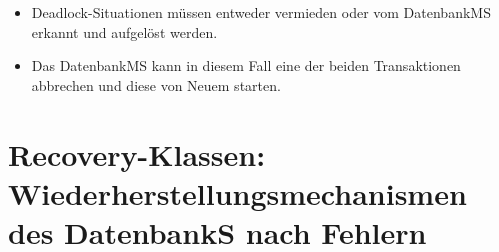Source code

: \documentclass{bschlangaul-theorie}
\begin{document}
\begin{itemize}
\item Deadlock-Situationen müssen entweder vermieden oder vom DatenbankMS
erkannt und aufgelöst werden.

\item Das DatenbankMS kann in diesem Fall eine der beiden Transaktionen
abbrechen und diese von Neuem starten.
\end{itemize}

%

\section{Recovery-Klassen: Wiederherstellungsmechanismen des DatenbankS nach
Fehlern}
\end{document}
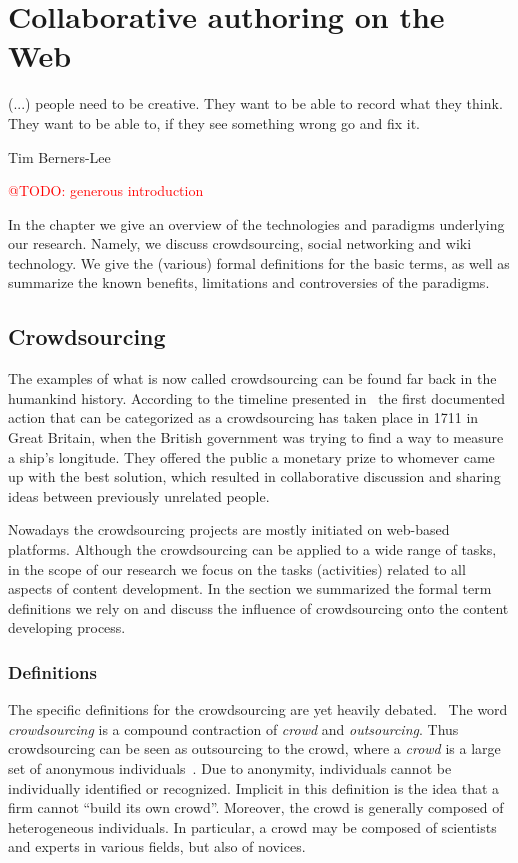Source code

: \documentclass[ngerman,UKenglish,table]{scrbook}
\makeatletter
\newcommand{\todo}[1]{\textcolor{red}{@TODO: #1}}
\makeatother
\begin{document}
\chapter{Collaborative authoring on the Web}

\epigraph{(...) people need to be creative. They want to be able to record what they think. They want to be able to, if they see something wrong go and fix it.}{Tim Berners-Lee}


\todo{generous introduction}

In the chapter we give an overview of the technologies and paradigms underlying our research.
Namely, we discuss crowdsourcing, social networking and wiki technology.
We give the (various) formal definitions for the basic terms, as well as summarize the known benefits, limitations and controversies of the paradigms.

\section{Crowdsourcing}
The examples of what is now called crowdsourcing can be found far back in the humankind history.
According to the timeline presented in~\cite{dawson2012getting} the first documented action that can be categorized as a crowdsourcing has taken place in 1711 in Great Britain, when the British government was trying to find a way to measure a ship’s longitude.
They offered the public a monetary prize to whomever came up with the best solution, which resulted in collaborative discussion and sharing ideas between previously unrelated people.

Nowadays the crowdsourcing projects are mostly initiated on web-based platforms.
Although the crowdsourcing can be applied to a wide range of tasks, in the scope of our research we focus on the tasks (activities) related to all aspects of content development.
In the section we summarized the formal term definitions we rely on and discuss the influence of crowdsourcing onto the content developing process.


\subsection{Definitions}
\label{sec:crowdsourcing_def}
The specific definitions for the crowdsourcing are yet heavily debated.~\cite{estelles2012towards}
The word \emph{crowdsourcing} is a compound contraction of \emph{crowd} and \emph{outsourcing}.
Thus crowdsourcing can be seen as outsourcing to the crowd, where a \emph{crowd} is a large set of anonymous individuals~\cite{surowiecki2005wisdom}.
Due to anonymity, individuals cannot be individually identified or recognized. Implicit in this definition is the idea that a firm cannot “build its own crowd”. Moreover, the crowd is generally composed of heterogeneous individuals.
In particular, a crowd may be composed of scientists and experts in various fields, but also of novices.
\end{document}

EXERCISE BRIEF |
Each line from the one that contains "The specific definitions" through the end of the records must be repeated exactly. No other line belongs in the answer.

OUTPUT FOR THIS TASK |
The specific definitions for the crowdsourcing are yet heavily debated.~\cite{estelles2012towards}
The word \emph{crowdsourcing} is a compound contraction of \emph{crowd} and \emph{outsourcing}.
Thus crowdsourcing can be seen as outsourcing to the crowd, where a \emph{crowd} is a large set of anonymous individuals~\cite{surowiecki2005wisdom}.
Due to anonymity, individuals cannot be individually identified or recognized. Implicit in this definition is the idea that a firm cannot “build its own crowd”. Moreover, the crowd is generally composed of heterogeneous individuals.
In particular, a crowd may be composed of scientists and experts in various fields, but also of novices.
\end{document}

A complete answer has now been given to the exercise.